Top of Data under study

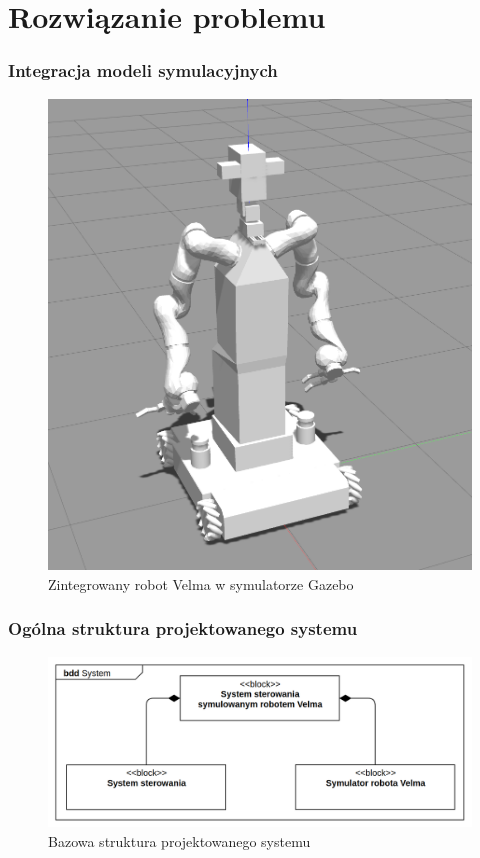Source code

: \section{Rozwiązanie problemu} 

\begin{frame}
    \frametitle{Integracja modeli symulacyjnych}
    \begin{figure}
        \includegraphics[scale=0.20]{./images/omnivelmobil-final-cropped.png}
        \caption{Zintegrowany robot Velma w symulatorze Gazebo}
    \end{figure}
\end{frame}

\begin{frame}
    \frametitle{Ogólna struktura projektowanego systemu} 
    \begin{figure}[b]
        \label{system_overview}
        \centering
        \def\svgwidth{\columnwidth}
        \vspace{0.1cm}
        \includegraphics[scale=0.25]{images/basic_system.png}
        \vspace{0.1cm}
        \caption{Bazowa struktura projektowanego systemu}
    \end{figure}
\end{frame}

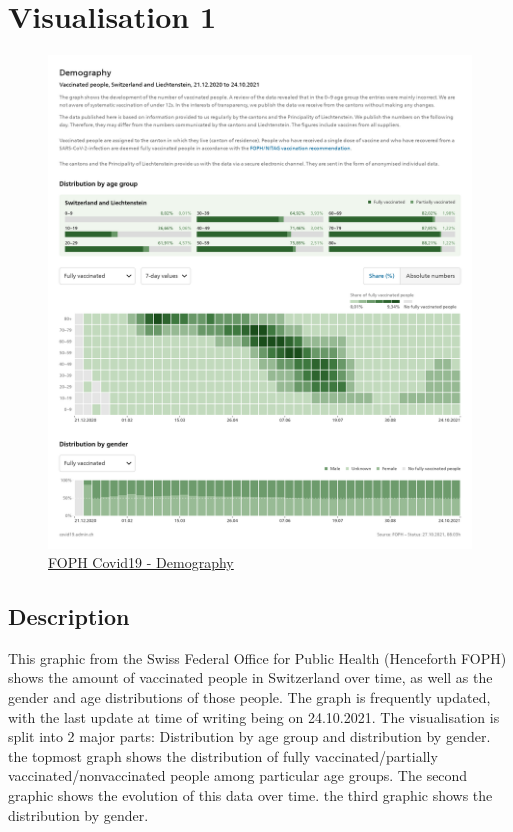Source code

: \documentclass[12pt, letterpaper]{article}
\begin{document}


\newpage
\tableofcontents
\newpage
\listoffigures
\newpage

\section{Visualisation 1}
\begin{figure}[h]
    \centering
    \includegraphics[width=410pt]{images/vis1_3.png}
    \caption{\href{https://www.covid19.admin.ch/en/vaccination/persons}{FOPH Covid19 - Demography}}
    \label{fig:my_label}
\end{figure}
\newpage

\subsection{Description}
This graphic from the Swiss Federal Office for Public Health (Henceforth FOPH) shows the amount of vaccinated people in Switzerland over time, as well as the gender and age distributions of those people. The graph is frequently updated, with the last update at time of writing being on 24.10.2021. The visualisation is split into 2 major parts: Distribution by age group and distribution by gender. the topmost graph shows the distribution of fully vaccinated/partially vaccinated/nonvaccinated people among particular age groups. The second graphic shows the evolution of this data over time. the third graphic shows the distribution by gender.
\end{document}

Bottom of Data under study

» Exercise details: A complete answer gives every line of the data that includes "includegraphics".

» Task result:
        \includegraphics[scale=0.20]{./images/omnivelmobil-final-cropped.png}
        \includegraphics[scale=0.25]{images/basic_system.png}
    \includegraphics[width=410pt]{images/vis1_3.png}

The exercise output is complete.